No es la primera vez que me pasa, pero
en los cumpleaños la gente tiende a confundirse. Por ejemplo, mientras se hace
el asado, mi suegra me ve en el arenero del club con uno de los niños y me
dice: “¡Qué bien, cuidando al sobrinito!” La verdad que no: el pibe se cuida solo
y él solito “banca los trapos” frente a grandotes que le llevan una cabeza, o
más. Sucede que el niño ha convertido el “trepador” en un barco que navega las
procelosas aguas de su imaginación, y los grumetes le deben obediencia al
Capitán Valentín. Mediante el prodigio de su parla van apareciendo el timón,
las velas, el mar, los peces, otros barcos, el ancla, y entonces aprovecho para
incrementar su diccionario de marinería: proa, popa, eslora, babor, estribor,
astrolabio. ¿Que es muy chiquito y no entiende los conceptos que dichas
palabras encierran? Probablemente. Sin embargo, las ha repetido como Dios
manda, y alguna vez, tal vez el día menos pensado, las tendrá a su disposición
o se las brindará a alguien más.
“Los tíos no educan”, suelen mascullar los
padres con la bronquita apenas contenida, y algo de insana envidia también. Es
cierto, pero olvidan decir que las tías y los tíos también siembran en sus exclusivas
criaturas. En mi caso, no sería quien soy si no hubiese mirado las películas de
cowboys acompañado de los comentarios mordaces y sardónicos de mis tíos
varones. Cada sábado, por la pantalla del viejo canal once, los apaches
rodeaban, arteros, la caravana de pacíficos colonos que querían hacer progresar
aquellas “tierras de nadie”. Cruzando la calle, mis amigos del barrio miraban
la misma cinta del salvaje Lejano Oeste, y odiaban a los ladinos comanches o
sioux sin sospechar que -sí o sí- el Séptimo de Caballería llegaría a tiempo
para impedir la matanza de los desolados “farmers”. A mí, entre risotadas, me
lo habían contado mis tíos, quienes también competían a adelantar líneas
completas del seductor diálogo final entre el muchachito y la inocente blonda
que lo rescataba del vicio y la perdición del “saloon”. No voy a negar que todo
ello me alejaba de mis cuatecitos, pero lo que perdí en inocencia lo gané en
ironía para, con estudio y también con suerte, tratar de ser “un gil avivado”.
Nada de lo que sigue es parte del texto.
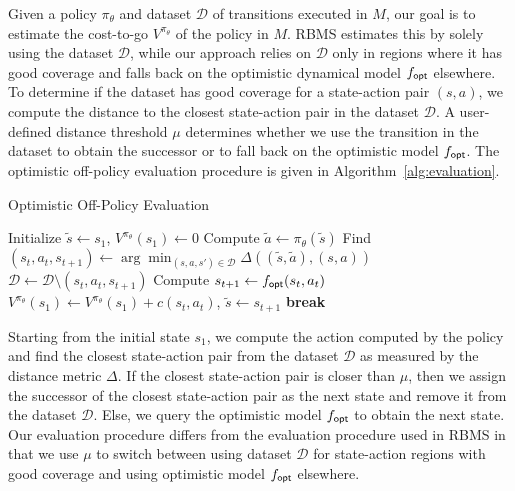 Given a policy $\pi_\theta$ and dataset $\mathcal{D}$ of transitions
executed in $M$, our goal is to estimate the cost-to-go
$V^{\pi_\theta}$ of the policy in $M$. RBMS estimates this by solely
using the dataset $\mathcal{D}$, while our approach \taml{} relies on
$\mathcal{D}$ only in regions where it has good coverage and falls
back on the optimistic dynamical model $f_\mathsf{opt}$ elsewhere. To determine
if the dataset has good coverage for a state-action pair $(s, a)$, we
compute the distance to the closest state-action pair in the dataset
$\mathcal{D}$. A user-defined distance threshold $\mu$ determines
whether we use the transition in the dataset to obtain the successor
or to fall back on the optimistic model $f_\mathsf{opt}$. The
optimistic off-policy evaluation procedure is given in
Algorithm~\ref{alg:evaluation}.

\begin{algorithm}[t]
  \caption{Optimistic Off-Policy Evaluation}
  \begin{algorithmic}[1]
    \State Initialize $\tilde{s} \leftarrow s_1$, $V^{\pi_\theta}(s_1)
    \leftarrow 0$
    \State Compute $\tilde{a} \leftarrow \pi_\theta(\tilde{s})$
    \State Find $(s_t, a_t, s_{t+1}) \leftarrow \arg\min_{(s, a, s')
      \in \mathcal{D}} \Delta((\tilde{s}, \tilde{a}), (s, a))$
    \State $\mathcal{D} \leftarrow \mathcal{D} \setminus (s_t, a_t,
    s_{t+1})$
    \Else
    \State Compute $s_{t+1} \leftarrow f_\mathsf{opt}(s_t, a_t)$
    \EndIf
    \State $V^{\pi_\theta}(s_1) \leftarrow  V^{\pi_\theta}(s_1) + c(s_t, a_t)$,
    $\tilde{s} \leftarrow s_{t+1}$
    \State \textbf{break}
    \EndIf
    \EndFor \\
  \end{algorithmic}
  \label{alg:evaluation}
\end{algorithm}

Starting from the initial state $s_1$, we compute the action computed
by the policy and find the closest state-action pair from the dataset
$\mathcal{D}$ as measured by the distance metric $\Delta$. If the
closest state-action pair is closer than $\mu$, then we assign the
successor of the closest state-action pair as the next state and
remove it from the dataset $\mathcal{D}$. Else, we query
the optimistic model $f_\mathsf{opt}$ to obtain the next state. Our evaluation
procedure differs from the evaluation procedure used in RBMS in that
we use $\mu$ to switch between using dataset $\mathcal{D}$ for
state-action regions with good coverage and using optimistic model
$f_\mathsf{opt}$ elsewhere.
Por mi parte, y en tiempos de alarmante
neutralidad del lenguaje, me encanta enseñarles palabras lunfardas a mis
sobrinas y sobrinos. Sus rostros revelan un asombro genuino, a la vez que parecen
descubrir el otro lado de la realidad, una orilla más divertida y menos opaca
que les permite decir “cheno” en vez de noche, o reemplazar llovizna por garúa.
Por lo que llevo dicho, podría pensarse que sólo me interesa este aspecto del
vínculo, pero no es tan así. Ya me gustaría haber heredado las habilidades
manuales de mi tío Negro, que cuando yo era pibe me hacía los barriletes más
lindos del mundo. No sólo me los hacía, sino que –con infinita paciencia y
amor- me enseñaba a hacerlos, desde el dibujo y los cortes, hasta el armado y
el engrudo, y saber remontarlo. Pero no hubo caso: sólo me interesaba verlos
volar. Irse y quedarse, pero siempre un poquito más allá que acá.
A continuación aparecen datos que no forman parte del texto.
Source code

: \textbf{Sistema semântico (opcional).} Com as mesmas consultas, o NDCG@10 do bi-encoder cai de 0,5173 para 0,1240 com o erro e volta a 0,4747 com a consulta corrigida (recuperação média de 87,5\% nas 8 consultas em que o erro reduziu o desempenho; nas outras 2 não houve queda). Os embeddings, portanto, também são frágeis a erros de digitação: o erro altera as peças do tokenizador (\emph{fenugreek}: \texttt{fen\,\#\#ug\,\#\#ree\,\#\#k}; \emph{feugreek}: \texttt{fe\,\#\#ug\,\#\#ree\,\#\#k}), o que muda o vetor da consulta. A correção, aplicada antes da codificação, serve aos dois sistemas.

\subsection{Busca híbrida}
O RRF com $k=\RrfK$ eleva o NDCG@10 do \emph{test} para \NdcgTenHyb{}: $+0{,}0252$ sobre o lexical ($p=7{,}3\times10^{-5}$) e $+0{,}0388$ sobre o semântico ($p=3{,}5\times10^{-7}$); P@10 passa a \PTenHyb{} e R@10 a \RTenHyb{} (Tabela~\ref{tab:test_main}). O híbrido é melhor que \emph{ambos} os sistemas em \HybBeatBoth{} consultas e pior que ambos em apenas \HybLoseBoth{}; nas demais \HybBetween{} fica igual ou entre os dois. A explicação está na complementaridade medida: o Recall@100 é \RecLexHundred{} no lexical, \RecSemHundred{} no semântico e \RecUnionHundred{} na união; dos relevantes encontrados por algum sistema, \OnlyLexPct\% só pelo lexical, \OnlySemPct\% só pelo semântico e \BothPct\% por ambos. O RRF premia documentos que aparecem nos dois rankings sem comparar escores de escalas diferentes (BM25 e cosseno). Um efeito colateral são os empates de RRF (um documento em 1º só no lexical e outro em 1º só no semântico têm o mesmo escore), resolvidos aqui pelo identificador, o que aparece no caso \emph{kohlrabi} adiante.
Los papalotes del tío Negro, si mal no
recuerdo, fueron posteriores al globo azul y rojo de la tía Betty. Ella
trabajaba en una tienda de Belgrano, y tenía un largo viaje hasta Ciudad Evita.
Sin embargo, en Puente Saavedra decidió comprarme un tremendo globo, y lo llevó
con ella en lo sucesivos bondis del problemático regreso. Contando con la
solidaridad de los demás pasajeros, la tía Betty siempre tuvo una ventanilla
disponible para que el globazo fuera viajando “a su aire” hasta llegar a
destino. Caminó luego desde la parada hasta la casa familiar donde, más que
satisfecha, me entregó su regalo. Pero, enseguida, quedó perpleja: apenas
recibido de sus manos, no tuve mejor idea que salir al jardín y soltarlo para
ver cómo se perdía en el diáfano cielo. Los papás siempre hablan de sus dolores
paternos, pero pregúntele a Betty cómo fue ese día de su vida como tía.
Como en los cumpleaños, estoy algo
confuso y probablemente todo sucedió en un orden inverso al de este relato.
Poco importa, porque tuve tías y tíos que me regalaron palabras necesarias,
hermosos barriletes artesanales, y un brillante y viajero globo rojo y azul.